2013 bill for the management feral horses

The Corolla Wild Horses Protection Act is a bill that was introduced into the 113th United States Congress, where it passed the United States House of Representatives. The bill would affect wild horses living in North Carolina.

==Background==

The Banker horse is a breed of feral horse (Equus ferus caballus) living on the islands of North Carolina's Outer Banks. It is small, hardy, and has a docile temperament. Descended from domesticated Spanish horses and possibly brought to the Americas in the 16th century, the ancestral foundation bloodstock may have become feral after surviving shipwrecks or being abandoned on the islands by one of the exploratory expeditions led by Lucas Vázquez de Ayllón or Sir Richard Grenville. Populations are found on Ocracoke Island, Shackleford Banks, Currituck Banks, and in the Rachel Carson Estuarine Sanctuary.

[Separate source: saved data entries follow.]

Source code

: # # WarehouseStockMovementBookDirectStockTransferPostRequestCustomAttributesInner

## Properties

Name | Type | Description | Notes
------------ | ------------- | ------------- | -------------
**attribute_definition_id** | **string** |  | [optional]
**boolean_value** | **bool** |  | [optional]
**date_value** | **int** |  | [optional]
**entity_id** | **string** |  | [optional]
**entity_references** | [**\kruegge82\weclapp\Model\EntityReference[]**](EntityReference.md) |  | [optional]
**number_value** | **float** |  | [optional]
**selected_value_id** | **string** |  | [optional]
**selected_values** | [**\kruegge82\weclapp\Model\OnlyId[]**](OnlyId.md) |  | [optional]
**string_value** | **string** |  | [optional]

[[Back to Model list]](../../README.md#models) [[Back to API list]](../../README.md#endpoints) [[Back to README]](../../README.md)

About 400 Bankers inhabit the long, narrow barrier islands of North Carolina's Outer Banks. These islands are offshore sediment deposits separated from the mainland by a body of water such as an estuary or sound. The islands can be up to 30 mi from the shore; most are less than one mile (1.6 km) wide. Vegetation is sparse and consists mainly of coarse grasses and a few stunted trees. Each island in the chain is separated from the next by a tidal inlet.

As a consequence of Corolla's development in the 1980s, horses on Currituck Banks came into contact with humans more frequently. By 1989, eleven Bankers had been killed by cars on the newly constructed Highway 12. That same year, the Corolla Wild Horse Fund, a nonprofit organization, was created to protect the horses from human interference. As a result of its efforts, the remainder of the herd was moved to a more remote part of the island, where they were fenced into 1800 acre of combined federal and privately donated land. Corolla commissioners declared the site a feral horse sanctuary. The population is now managed by adopting out yearlings, both fillies and gelded colts. Conflicts over the preservation of the wild horses continued into 2012. In 2013, legislation was introduced to help preserve the herd on Carrituck.

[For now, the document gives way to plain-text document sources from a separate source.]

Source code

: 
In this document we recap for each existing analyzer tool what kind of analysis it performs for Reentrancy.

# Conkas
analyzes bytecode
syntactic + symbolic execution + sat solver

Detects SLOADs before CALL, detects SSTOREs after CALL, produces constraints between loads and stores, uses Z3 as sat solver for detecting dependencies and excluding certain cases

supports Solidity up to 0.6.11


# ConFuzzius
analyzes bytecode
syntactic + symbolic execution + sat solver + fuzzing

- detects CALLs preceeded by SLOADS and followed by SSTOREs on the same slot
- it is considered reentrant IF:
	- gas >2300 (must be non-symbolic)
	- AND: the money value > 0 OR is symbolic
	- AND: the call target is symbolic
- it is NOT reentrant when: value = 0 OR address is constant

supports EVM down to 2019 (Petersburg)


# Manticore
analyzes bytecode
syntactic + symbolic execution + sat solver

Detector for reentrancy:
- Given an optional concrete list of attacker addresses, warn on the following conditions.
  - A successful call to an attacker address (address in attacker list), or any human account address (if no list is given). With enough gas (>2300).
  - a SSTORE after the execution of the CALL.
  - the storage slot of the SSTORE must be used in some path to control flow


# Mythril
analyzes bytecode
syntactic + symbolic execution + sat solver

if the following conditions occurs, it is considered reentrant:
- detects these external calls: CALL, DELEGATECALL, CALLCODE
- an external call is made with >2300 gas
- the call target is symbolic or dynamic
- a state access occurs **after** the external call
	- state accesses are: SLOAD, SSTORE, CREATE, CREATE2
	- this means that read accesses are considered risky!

==Provisions/Elements of the bill==
This summary is based largely on the summary provided by the Congressional Research Service, a public domain source.

The Corolla Wild Horses Protection Act would direct the United States Secretary of the Interior to enter into an agreement with the Corolla Wild Horse Fund, Currituck County, and the state of North Carolina to provide for the management of free-roaming wild horses in and around the Currituck National Wildlife Refuge.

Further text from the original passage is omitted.